此話一出,我的心嘩啦一陣發涼,這意思難道是說那血嬰已經完蛋了嗎?結果正想到這呢,兜裡的魂甕忽然又是一陣抖動,這一次不是李萱的魂甕抖動,而是可嫣的魂甕抖動。
我不解的同時,卻看到有個小孩朝自己走了過來。這小孩大概十一二歲的模樣,雖然是個小孩的模樣,那臉卻陰慘慘的,嘴脣甚至還有點發烏。我正愣神間,那小孩猛然間咧嘴一笑,盯着我說道:“大哥哥,你腦子沒病啊,怎麼一個人在這自言自語呢?”
我一陣愕然,結果可嫣的魂甕抖動的更厲害了。
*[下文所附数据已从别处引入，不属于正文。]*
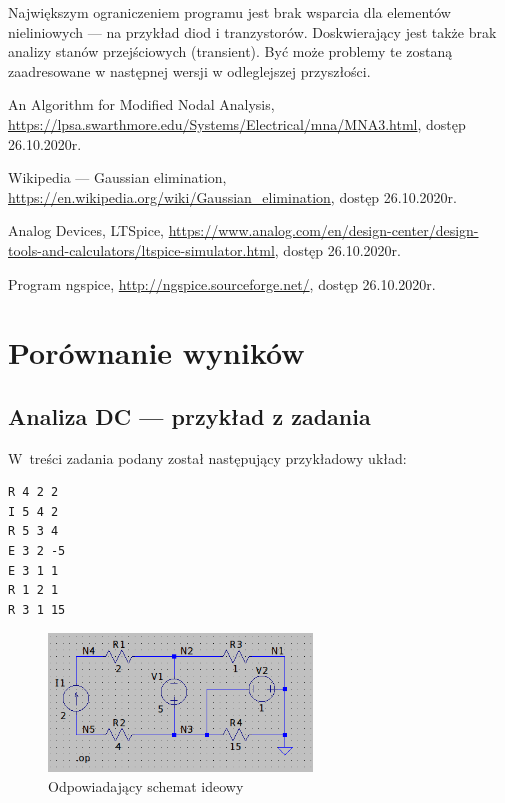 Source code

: \documentclass[11pt, final]{article}
\renewenvironment{thebibliography}[1]{
  \begin{oldthebibliography}{#1}
    \setlength{\itemsep}{0.4em}
    \setlength{\parskip}{0em}
}
{
  \end{oldthebibliography}
}
\begin{document}
Największym ograniczeniem programu jest brak wsparcia dla elementów nieliniowych --- na przykład diod i tranzystorów.  Doskwierający jest także brak analizy stanów przejściowych (transient). Być może problemy te
zostaną zaadresowane w następnej wersji w odleglejszej przyszłości.

\begin{thebibliography}{9}
	\small

	 An Algorithm for Modified Nodal Analysis, \url{https://lpsa.swarthmore.edu/Systems/Electrical/mna/MNA3.html}, dostęp 26.10.2020r.
	
	 Wikipedia --- Gaussian elimination, \url{https://en.wikipedia.org/wiki/Gaussian_elimination}, dostęp 26.10.2020r.
	
	 Analog Devices, LTSpice, \url{https://www.analog.com/en/design-center/design-tools-and-calculators/ltspice-simulator.html}, dostęp 26.10.2020r.
	
	 Program ngspice, \url{http://ngspice.sourceforge.net/}, dostęp 26.10.2020r.
\end{thebibliography}



\newpage
\appendix
\section{Porównanie wyników}

\subsection{Analiza DC --- przykład z zadania}
\noindent W treści zadania podany został następujący przykładowy układ:

\begin{multicols}{2}
\begin{lstlisting}[caption=Netlista opisująca układ]
R 4 2 2
I 5 4 2
R 5 3 4
E 3 2 -5
E 3 1 1
R 1 2 1
R 3 1 15
\end{lstlisting}

\columnbreak

\begin{figure}[H]
\centering
\includegraphics[width = 7cm]{example}
\caption{Odpowiadający schemat ideowy}
\end{figure}
\end{multicols}
\end{document}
我心中不解,難不成可嫣是要告訴我這小孩對我有危險?可是這小孩無論怎麼看,也不過是個普通小孩而已,最多隻是嘴脣烏了一點而已。
我想到這,決定避而遠之,緩緩的轉身準備離這小孩遠一點。可結果,我一走動呢,這小孩居然跟了上來。我心中頓時間對這小孩有點反感了,於是就招呼了一聲:“去去去,別跟着我,哥哥沒糖給你吃。”
那小孩竟然不聽,還在繼續朝我走來。我眉頭越皺越緊,那小孩也笑的越來越燦爛:“哥哥,我可不要你的糖,把你兜裡的瓶子留給我就行了。”
那小孩擡起手來,居然一指就指向我裝有魂甕的口袋。我頓時間更加的謹慎了,可結果那小孩居然緩步朝我走來,作勢要直接來抓我的口袋?